Gigante de carros elétricos instalou câmeras e adotou outras medidas para monitorar funcionários após denúncia que levou a interdição de obra e resgate de 163 operários chineses em condições análogas à escravidão.A BYD, líder global na fabricação de veículos elétricos, implementou medidas para vigiar funcionários em sua fábrica em contrução em Camaçari, na Bahia.
De acordo com reportagem da Agência Pública, a empresa instalou câmeras de vigilância nas áreas administrativas e nos galpões da obra. Além disso, cartazes foram fixados proibindo explicitamente a captura de fotografias nesses espaços.
Outra medida adotada foi a instalação de um software capaz de criar uma marca d'água nos documentos compartilhados externamente. Esse sistema registra o nome do funcionário, o equipamento utilizado e a data de criação, permitindo a identificação da origem de eventuais vazamentos.
A iniciativa foi comunicada aos empregados por meio de um e-mail enviado em 18 de dezembro do ano passado, ao qual a Pública teve acesso. Na mensagem, a gigante automotiva informa que o sistema foi desenvolvido pelo "departamento de Tecnologia da Informação da China" e destaca que a medida busca "evitar possíveis vazamentos de informações".
Segundo a reportagem, a BYD instalou 135 câmeras em vários espaços – em muitas ocasiões, mais de um aparelho no mesmo cômodo.
Pessoas ouvidas pela reportagem citaram um clima de "caça às bruxas" para tentar descobrir e punir os supostos responsáveis por denunciar as condições de trabalho insalubres no canteiro de obra da fábrica.
Denúncia de trabalho análogo à escravidão
As ações de vigilância foram adotadas após denúncia feita pela Agência Pública em novembro, que trouxe à tona as condições degradantes enfrentadas por trabalhadores chineses trazidos ao Brasil.
A reportagem revelou que esses operários viviam aglomerados em alojamentos insalubres, com pouca iluminação, e trabalhavam até 12 horas diárias sem equipamentos de proteção individual. Imagens, vídeos e depoimentos mostraram também casos de agressões físicas contra funcionários.
A empresa foi então alvo de ação do Ministério Público do Trabalho (MPT), que no dia 23 de dezembro interditou a obra e resgatou 163 operários chineses em condições análogas à escravidão.
Após a autuação, o MPT afirmou que os trabalhadores haviam sido vítimas de tráfico internacional de pessoas. Dias depois, o governo brasileiro suspendeu a emissão de vistos de trabalho temporários para a BYD.
No dia 7 de janeiro, o MPT se reuniu em audiência com representantes da BYD e de empresas envolvidas na obra.
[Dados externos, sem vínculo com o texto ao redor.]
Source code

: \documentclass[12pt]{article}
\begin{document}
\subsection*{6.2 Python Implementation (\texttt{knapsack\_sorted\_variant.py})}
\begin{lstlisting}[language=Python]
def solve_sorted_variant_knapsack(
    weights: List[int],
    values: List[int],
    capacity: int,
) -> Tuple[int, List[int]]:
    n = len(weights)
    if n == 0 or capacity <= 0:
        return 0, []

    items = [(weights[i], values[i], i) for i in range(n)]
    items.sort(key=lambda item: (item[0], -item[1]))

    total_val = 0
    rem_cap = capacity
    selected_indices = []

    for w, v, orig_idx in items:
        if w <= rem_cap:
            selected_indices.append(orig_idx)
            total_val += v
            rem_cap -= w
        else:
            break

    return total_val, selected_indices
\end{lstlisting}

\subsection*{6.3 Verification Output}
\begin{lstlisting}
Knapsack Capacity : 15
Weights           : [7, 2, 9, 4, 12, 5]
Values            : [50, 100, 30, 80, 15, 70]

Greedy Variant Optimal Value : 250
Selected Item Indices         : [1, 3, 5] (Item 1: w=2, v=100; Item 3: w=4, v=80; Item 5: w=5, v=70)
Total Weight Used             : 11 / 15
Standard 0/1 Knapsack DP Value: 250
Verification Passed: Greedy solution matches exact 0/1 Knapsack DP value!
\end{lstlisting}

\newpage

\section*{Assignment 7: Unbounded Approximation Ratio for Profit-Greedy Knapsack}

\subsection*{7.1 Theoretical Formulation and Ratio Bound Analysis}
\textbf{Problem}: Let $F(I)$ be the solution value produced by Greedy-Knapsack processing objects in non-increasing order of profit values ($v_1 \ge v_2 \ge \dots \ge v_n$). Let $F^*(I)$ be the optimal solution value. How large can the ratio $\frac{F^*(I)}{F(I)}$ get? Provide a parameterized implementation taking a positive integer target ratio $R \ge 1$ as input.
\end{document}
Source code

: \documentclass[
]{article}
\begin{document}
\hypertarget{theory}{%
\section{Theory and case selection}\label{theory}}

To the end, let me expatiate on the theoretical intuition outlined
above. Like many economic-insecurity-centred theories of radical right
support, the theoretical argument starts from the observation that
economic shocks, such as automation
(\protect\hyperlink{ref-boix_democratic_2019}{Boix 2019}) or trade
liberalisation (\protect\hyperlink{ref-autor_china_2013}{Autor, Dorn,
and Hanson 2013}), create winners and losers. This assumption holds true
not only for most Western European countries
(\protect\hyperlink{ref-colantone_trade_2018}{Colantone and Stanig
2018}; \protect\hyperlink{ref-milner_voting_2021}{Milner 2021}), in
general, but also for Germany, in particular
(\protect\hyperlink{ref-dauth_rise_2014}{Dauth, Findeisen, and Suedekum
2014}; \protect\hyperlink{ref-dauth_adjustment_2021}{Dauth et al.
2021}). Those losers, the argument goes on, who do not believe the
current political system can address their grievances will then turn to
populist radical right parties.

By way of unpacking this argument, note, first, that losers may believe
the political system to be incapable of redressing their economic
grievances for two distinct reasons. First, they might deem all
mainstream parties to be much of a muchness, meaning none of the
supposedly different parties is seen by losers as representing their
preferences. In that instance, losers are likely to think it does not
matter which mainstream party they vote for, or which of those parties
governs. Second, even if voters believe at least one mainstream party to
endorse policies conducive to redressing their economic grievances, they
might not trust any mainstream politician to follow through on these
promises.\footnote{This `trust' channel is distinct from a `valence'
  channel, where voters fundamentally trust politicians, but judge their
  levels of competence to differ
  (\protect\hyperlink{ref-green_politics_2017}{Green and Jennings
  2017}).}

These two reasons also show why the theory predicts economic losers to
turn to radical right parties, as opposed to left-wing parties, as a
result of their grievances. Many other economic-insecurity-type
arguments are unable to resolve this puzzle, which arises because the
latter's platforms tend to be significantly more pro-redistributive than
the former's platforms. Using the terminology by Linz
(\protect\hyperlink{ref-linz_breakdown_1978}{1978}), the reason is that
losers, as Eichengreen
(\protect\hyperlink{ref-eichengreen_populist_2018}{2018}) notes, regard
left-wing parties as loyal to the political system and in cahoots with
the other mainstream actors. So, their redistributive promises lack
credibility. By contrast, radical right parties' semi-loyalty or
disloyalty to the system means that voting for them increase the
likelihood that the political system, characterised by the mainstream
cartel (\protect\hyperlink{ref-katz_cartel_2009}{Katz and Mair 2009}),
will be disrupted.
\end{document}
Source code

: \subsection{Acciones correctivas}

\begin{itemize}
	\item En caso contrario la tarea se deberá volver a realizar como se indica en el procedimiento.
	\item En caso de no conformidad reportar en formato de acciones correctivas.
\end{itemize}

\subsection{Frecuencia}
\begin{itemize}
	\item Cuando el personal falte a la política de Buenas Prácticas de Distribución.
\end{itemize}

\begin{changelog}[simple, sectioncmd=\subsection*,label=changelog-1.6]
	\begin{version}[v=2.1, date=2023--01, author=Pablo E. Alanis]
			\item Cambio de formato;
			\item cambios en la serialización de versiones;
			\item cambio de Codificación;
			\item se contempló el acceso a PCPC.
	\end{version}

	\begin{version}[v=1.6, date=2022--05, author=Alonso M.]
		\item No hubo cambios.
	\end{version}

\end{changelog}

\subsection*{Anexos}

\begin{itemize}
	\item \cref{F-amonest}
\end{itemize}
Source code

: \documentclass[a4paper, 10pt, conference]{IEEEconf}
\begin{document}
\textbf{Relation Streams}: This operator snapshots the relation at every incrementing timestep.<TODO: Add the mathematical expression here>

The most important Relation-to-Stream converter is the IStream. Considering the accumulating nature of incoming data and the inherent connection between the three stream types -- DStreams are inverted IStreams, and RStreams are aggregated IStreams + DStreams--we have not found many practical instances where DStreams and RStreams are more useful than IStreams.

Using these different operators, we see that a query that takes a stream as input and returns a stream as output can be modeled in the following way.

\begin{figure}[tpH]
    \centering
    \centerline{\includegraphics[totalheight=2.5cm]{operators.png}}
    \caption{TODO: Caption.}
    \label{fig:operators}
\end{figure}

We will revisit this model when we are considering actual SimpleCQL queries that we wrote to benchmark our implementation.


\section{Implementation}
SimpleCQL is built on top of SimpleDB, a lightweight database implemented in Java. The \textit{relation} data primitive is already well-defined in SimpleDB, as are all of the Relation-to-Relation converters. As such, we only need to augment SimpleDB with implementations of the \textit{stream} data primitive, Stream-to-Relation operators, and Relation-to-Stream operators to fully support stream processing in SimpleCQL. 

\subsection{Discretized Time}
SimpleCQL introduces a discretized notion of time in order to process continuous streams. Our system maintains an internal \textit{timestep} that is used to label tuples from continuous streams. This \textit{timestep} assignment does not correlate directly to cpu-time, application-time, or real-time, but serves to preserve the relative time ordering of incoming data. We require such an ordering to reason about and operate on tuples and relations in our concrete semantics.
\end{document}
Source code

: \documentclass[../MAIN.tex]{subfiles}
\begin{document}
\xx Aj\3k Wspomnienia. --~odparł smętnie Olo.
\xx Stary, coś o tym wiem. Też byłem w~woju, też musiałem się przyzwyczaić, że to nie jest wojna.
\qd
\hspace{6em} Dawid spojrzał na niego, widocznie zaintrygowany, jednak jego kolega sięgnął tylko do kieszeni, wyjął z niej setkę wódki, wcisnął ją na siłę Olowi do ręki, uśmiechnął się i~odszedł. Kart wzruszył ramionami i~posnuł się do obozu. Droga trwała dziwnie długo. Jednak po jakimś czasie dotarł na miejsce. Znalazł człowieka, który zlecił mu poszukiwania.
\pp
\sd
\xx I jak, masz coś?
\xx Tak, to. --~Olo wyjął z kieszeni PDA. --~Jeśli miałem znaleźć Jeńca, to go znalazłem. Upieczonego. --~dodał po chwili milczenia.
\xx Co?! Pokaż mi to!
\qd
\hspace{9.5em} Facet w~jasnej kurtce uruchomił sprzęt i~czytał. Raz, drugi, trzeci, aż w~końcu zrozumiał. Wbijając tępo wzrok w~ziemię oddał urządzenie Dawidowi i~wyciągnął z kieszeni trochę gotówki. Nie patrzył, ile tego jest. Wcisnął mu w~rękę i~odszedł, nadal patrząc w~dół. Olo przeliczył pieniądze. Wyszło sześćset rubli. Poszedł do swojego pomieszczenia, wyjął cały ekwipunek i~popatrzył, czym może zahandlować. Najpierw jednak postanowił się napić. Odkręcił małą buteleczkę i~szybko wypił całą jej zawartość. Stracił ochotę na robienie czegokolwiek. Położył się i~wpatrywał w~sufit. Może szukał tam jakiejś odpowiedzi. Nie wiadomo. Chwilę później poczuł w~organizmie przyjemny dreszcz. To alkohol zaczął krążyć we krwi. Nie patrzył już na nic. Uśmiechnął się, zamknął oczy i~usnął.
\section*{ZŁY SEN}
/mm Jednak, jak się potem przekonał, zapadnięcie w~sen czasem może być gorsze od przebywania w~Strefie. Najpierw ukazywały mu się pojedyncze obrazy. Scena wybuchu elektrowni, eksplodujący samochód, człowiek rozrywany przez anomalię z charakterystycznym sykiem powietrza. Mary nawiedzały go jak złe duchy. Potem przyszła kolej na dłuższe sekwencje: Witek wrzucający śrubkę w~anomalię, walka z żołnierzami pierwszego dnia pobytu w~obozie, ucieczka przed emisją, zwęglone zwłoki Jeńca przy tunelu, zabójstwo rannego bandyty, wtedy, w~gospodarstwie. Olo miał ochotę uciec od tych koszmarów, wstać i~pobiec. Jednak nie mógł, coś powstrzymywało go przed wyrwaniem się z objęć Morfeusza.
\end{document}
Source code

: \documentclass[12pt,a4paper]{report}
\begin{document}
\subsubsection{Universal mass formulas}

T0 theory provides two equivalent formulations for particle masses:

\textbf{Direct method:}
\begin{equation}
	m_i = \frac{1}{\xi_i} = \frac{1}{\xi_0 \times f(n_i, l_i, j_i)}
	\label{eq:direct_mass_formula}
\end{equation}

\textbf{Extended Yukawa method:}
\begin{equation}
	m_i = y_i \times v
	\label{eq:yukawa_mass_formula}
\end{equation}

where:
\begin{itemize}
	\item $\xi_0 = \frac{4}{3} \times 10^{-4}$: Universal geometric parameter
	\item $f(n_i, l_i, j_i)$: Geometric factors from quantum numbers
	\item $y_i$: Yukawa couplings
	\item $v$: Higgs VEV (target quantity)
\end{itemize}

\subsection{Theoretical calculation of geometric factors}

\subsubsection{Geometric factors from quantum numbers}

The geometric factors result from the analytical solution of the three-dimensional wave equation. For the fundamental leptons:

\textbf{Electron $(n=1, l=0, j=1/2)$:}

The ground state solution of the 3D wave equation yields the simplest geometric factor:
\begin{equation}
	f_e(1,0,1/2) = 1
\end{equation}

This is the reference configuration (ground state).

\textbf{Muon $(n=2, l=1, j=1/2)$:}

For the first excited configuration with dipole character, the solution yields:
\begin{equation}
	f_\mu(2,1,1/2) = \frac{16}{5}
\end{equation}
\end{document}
Segundo o órgão, todos os resgatados já receberam os valores referentes à rescisão dos contratos e retornaram para a China. Ficou pendente a negociação de termo de ajuste de conduta.
Violação de direitos humanos
Nos dormitórios da empreiteira Jinjiang Group, empresa contratada pela BYD para a obra, não havia colchões nas camas, e os poucos banheiros serviam a centenas de trabalhadores.
Os operários também tinham alimentos armazenados sem refrigeração e estavam expostos à intensa radiação solar, "apresentando sinais visíveis de danos à pele".
O MPT ainda acusou as empresas de reter os passaportes dos trabalhadores e de ficar com 60% dos seus salários – os demais 40% seriam pagos em moeda chinesa, para dificultar o abandono do trabalho.
De acordo com a assessoria de imprensa da BYD, a empresa encerrou o contrato com a construtora Jinjiang e contratou uma empresa brasileira para as "adequações necessárias".
A empresa chegou ao Brasil em 2023, com um investimento anunciado de R$ 3 bilhões na nova fábrica no complexo industrial de Camaçari para a produção de carros elétricos, num pedaço de terreno de que já pertenceu à Ford.